_Task requirements_
Every line of the data below that holds the string "BUILTIN" needs to be reported.

_Data supplied_
+++

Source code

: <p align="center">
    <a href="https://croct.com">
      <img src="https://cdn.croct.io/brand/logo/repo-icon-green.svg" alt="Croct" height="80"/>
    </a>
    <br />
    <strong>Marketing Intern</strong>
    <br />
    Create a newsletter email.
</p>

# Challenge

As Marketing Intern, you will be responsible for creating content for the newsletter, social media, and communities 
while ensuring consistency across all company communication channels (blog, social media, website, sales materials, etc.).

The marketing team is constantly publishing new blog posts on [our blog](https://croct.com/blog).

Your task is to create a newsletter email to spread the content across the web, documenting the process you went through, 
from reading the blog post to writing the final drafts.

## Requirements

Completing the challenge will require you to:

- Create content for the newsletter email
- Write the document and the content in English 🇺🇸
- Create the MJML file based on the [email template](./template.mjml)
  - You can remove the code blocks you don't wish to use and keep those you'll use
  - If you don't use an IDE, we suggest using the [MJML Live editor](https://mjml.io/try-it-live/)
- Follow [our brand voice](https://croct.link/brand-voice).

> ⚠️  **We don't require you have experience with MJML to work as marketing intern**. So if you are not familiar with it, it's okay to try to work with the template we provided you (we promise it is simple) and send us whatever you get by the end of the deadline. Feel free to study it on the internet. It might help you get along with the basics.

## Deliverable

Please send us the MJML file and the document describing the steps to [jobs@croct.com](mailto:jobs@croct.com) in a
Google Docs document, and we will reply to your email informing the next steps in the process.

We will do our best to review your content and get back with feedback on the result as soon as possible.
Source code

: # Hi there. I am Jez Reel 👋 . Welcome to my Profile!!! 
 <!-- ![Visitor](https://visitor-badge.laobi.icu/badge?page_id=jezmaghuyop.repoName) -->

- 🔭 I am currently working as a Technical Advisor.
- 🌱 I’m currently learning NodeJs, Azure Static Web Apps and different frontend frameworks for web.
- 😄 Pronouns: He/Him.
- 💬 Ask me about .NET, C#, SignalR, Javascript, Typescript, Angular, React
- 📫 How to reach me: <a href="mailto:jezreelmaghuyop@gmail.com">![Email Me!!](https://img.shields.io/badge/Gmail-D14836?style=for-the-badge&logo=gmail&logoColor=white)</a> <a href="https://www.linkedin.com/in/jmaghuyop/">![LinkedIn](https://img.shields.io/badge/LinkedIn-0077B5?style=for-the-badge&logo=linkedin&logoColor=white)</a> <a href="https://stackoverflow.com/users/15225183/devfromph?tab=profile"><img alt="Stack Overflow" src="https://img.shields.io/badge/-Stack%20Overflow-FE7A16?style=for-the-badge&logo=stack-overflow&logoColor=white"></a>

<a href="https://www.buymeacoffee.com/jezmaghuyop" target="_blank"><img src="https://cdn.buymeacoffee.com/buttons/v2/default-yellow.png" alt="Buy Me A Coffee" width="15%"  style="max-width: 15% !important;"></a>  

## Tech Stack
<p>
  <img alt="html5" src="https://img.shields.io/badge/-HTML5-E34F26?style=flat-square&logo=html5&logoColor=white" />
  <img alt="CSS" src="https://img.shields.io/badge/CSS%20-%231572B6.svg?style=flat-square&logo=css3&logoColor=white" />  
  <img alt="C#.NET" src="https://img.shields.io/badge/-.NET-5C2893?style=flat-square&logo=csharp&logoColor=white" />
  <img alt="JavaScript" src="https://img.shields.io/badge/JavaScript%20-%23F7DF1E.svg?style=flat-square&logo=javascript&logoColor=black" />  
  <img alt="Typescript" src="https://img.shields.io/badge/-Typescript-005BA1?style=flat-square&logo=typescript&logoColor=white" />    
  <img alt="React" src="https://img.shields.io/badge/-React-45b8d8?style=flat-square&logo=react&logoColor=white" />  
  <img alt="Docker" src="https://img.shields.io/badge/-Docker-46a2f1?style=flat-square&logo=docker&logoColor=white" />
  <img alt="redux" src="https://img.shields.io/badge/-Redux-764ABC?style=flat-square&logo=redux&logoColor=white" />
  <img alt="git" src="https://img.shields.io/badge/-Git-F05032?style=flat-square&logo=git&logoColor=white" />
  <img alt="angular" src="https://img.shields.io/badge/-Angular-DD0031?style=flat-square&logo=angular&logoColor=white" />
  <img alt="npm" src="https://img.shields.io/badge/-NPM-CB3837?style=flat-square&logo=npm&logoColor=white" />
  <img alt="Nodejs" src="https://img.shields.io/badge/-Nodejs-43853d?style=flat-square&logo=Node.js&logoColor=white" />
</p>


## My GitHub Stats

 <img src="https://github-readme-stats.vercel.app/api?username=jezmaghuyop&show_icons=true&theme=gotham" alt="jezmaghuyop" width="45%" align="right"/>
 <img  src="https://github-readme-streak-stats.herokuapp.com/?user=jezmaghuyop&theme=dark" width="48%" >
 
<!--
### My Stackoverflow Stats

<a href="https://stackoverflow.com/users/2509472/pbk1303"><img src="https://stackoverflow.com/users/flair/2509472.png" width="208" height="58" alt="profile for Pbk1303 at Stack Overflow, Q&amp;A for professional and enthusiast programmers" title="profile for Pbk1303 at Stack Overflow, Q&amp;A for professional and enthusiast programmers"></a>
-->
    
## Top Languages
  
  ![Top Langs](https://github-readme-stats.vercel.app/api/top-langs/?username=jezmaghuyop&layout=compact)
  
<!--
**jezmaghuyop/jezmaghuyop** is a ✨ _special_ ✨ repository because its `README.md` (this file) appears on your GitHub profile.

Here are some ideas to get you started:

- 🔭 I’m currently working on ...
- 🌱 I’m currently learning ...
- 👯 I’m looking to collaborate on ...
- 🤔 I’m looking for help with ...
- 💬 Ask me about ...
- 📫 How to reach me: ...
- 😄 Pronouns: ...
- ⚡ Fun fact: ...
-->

+++

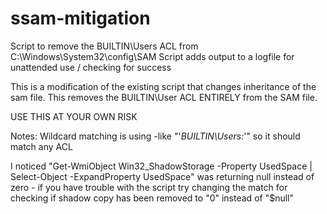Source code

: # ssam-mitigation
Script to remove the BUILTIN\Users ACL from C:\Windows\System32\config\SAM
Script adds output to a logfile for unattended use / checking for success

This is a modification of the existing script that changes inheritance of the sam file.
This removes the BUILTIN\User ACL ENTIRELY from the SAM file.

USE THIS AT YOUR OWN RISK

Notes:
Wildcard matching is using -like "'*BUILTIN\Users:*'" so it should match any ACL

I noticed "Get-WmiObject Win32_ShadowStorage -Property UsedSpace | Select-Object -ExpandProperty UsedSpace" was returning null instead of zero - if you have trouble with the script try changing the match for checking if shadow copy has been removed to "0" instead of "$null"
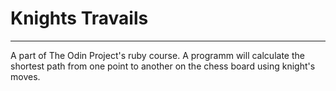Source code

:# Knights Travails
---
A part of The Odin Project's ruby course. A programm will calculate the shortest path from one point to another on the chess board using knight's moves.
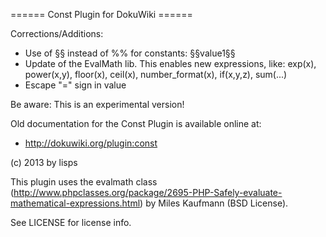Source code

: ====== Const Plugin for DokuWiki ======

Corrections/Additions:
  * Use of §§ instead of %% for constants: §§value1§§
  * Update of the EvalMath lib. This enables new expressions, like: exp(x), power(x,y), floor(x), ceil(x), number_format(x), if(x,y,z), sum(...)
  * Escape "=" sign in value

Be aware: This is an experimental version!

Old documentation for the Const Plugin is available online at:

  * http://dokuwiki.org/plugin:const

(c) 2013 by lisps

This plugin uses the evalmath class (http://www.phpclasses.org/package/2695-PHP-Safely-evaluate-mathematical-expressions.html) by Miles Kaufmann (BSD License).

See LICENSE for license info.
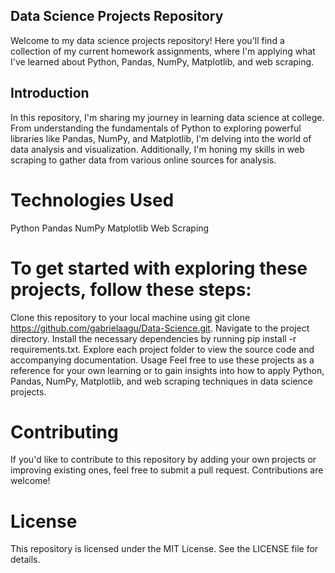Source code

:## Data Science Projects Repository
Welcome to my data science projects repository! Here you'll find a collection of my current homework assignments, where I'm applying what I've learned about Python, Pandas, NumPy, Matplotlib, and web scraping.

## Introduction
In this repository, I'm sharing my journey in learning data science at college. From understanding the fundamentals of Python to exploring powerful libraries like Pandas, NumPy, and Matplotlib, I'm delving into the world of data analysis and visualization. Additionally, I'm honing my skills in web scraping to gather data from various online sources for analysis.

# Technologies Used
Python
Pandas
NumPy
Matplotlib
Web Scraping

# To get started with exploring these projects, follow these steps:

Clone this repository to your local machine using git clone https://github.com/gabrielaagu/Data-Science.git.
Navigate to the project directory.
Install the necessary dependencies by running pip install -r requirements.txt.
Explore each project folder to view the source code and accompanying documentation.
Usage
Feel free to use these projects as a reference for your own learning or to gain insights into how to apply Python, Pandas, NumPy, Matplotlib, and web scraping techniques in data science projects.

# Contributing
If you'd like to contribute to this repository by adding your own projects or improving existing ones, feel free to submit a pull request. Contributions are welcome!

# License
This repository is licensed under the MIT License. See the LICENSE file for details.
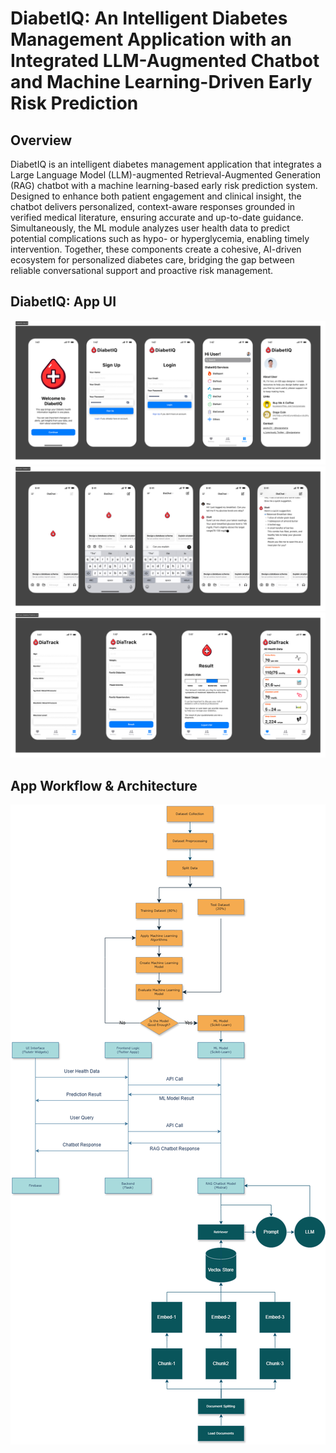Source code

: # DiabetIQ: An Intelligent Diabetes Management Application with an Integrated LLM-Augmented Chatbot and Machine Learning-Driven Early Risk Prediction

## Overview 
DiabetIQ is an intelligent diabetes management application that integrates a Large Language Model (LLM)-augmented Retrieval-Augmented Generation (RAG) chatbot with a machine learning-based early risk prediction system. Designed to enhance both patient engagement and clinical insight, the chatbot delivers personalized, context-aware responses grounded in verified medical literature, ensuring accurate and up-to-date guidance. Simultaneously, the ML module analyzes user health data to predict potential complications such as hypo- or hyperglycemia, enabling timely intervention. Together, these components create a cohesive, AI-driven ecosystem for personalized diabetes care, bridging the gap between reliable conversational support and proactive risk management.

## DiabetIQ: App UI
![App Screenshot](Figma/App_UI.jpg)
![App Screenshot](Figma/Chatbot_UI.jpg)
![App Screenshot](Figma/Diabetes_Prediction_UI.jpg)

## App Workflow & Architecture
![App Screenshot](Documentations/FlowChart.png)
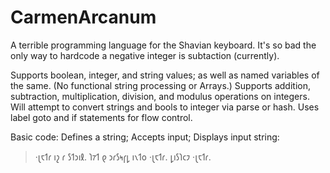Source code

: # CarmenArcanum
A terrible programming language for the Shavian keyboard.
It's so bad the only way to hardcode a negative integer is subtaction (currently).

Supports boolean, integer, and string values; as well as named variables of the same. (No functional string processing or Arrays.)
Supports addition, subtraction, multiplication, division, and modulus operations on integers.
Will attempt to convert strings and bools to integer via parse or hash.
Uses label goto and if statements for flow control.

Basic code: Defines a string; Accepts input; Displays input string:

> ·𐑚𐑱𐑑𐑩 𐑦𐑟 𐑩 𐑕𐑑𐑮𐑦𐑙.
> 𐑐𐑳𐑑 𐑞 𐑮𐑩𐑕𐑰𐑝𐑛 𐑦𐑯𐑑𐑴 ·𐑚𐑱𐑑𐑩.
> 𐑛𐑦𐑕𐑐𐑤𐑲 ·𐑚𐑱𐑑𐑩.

+++

_Solution to this task_
Script to remove the BUILTIN\Users ACL from C:\Windows\System32\config\SAM
This removes the BUILTIN\User ACL ENTIRELY from the SAM file.
Wildcard matching is using -like "'*BUILTIN\Users:*'" so it should match any ACL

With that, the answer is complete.